O que faltou, penso eu, foi lembrarmo-nos que Auschwitz já passou. Lembrar que hoje é diferente de ontem. Lembrar que um milénio nos separa desses actos. Temos um milénio novinho em folha e não devemos gastá-lo com tristes fotografias e nostalgias do que já passou. Nunca nos faltou olharmos para trás... mas por alguma razão parámos de olhar para a frente.Por alguma razão esquecemos como escrever poesia.
Ou pelo menos desistimos de o tentar fazer.
Mas eu recuso-me a deixar a situação assim. Recuso-me a ser mais um Pilatos que depois de lavar as mãos recusa-se a vê-las sujas mais uma vez que seja. Cavarei esta terra, as minhas unhas negras e partidas, sangrarei mesmo! Mas não desistirei de tentar mostrar que o passado não é mais do que isso. Recuso-me a pensar que aqueles que sobreviveram a esses campos de morte quereriam passar o resto das suas vidas na memória desse inferno a que escaparam, como quem, depois de ser torturado, continua a sonhar com essa mesma tortura.
Auschwitz acabou, é passado, deve ser lembrado como aquilo que já não é e não aquilo que continua a ser. Muitos dirão que, desse modo, acabaremos uma vez mais por esquecer o que nunca devia ser repetido. Muito sinceramente, não me preocupo com o que possa advir dessas acções. Certamente não somos tão frágeis que não sobrevivamos a mais um erro... afinal de contas, sobrevivemos a Auschwitz. Ainda somos humanos, espero.
"Já não é possível escrever poesia depois de Auschwitz."
Nunca! Agora mais do que tudo, é preciso poesia, é preciso encontrar o pedaço de nós que resiste às nossas piores atrocidades.
A poesia subsiste, não o mal (seja lá o que for).
Esse agora é apenas cinza e terra, para uma flor despontar.



4 Comments:

Blogger Pedro said...

Eu posso não escrever poesia, mas quero estar sempre aqui para dizer "não!", como tu dizes. Não à teia do passado que apanha o presente e o deixa a apodrecer à espera que chegue a aranha. É preciso libertá-lo, fazer dele a mais bela borboleta desta nossa "nova primavera". E quanto à poesia? Aí deixo dois pequenos excertos, "na mais respeitosa citação", escritos em Portugal, relacionados com isto mesmo, e posteriores a Auschwitz:

"Mas há sempre uma candeia
dentro da própria desgraça
há sempre alguém que semeia
canções no vento que passa.

Mesmo na noite mais triste
em tempo de servidão
há sempre alguém que resiste
há sempre alguém que diz não."

Manuel Alegre - Trova do vento que passa


"Eles não sabem, nem sonham,
que o sonho comanda a vida.
Que sempre que um homem sonha
o mundo pula e avança
como bola colorida
entre a mãos de uma criança."

António Gedeão - Pedra Filosofal


Dixi. :P
Um abraço
Pedro

10:19 da tarde  
Blogger Andreia said...

gostei

7:32 da tarde  
Blogger Elsa Gonçalves said...

Olá Atalaia
eu sei, eu sei ... fora de prazo, como o iogurte!!
ler-te é quase como ouvir-te e ver-te.
sorte a minha que possuo esse maravilhoso valor acrescentado.

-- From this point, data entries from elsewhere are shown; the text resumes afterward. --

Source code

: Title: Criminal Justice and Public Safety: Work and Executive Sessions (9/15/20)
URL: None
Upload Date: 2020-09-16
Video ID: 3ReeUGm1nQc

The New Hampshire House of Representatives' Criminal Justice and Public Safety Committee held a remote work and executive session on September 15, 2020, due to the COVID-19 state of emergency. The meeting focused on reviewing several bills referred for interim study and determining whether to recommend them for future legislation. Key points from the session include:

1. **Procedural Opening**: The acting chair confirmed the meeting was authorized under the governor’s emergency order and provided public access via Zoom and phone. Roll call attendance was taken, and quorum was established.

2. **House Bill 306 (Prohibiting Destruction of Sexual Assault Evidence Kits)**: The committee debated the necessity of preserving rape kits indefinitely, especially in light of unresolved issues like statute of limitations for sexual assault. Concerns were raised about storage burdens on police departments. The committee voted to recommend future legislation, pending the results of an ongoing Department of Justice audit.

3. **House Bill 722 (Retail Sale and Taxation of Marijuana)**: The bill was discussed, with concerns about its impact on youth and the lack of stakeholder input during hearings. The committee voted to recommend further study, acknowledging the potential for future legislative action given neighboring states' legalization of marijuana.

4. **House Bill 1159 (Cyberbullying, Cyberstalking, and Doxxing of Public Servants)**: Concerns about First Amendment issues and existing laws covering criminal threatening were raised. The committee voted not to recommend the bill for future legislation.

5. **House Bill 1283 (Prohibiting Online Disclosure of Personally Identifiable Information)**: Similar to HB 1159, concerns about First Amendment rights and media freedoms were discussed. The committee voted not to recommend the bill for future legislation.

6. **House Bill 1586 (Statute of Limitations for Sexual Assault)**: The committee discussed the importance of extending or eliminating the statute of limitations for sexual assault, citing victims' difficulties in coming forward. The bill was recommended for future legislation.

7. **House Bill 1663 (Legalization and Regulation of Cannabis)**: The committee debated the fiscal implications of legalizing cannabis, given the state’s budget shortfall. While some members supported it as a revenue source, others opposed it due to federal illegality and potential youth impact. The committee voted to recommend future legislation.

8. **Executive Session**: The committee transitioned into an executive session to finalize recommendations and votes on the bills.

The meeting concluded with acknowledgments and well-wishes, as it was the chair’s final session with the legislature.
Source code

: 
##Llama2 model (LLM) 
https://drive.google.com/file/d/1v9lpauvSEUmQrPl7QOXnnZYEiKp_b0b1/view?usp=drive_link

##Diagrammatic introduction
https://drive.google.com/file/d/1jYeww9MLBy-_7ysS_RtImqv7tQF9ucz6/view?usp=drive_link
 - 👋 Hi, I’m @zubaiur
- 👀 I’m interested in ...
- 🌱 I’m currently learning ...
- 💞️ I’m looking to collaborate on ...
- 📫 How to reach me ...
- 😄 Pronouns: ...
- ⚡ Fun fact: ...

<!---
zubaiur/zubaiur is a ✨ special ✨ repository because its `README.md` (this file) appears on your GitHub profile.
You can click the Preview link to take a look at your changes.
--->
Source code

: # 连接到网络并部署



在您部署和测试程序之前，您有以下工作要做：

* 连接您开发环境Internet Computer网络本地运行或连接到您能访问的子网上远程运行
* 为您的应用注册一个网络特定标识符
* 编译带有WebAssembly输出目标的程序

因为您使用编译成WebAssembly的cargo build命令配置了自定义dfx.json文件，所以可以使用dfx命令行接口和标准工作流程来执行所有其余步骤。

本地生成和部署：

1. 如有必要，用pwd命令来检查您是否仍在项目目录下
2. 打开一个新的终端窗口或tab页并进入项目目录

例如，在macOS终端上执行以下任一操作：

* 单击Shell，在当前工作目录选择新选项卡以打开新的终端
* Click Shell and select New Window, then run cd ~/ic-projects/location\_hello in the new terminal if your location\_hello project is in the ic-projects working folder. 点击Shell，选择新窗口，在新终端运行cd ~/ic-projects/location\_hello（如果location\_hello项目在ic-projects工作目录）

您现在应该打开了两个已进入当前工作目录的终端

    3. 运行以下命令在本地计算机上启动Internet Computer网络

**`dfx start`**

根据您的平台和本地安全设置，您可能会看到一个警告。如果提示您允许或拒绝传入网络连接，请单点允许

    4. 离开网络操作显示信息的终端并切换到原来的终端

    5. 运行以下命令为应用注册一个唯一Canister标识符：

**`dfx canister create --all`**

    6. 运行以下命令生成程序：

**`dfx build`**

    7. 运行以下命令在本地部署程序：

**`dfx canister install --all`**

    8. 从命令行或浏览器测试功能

o silêncio pode também ser uma resposta (juridicamente é qualificado).

nem sempre as palavras nos libertam, às vezes podem aprisionar-nos, talvez por isso as deixe meio soltas, à espera da melhor bolina, ou de melhores ventos.
Mas hoje tinha que te vir dizer olá.
Bj
maria

12:28 da manhã  
Anonymous Anónimo said...

Este comentário foi removido por um gestor do blogue.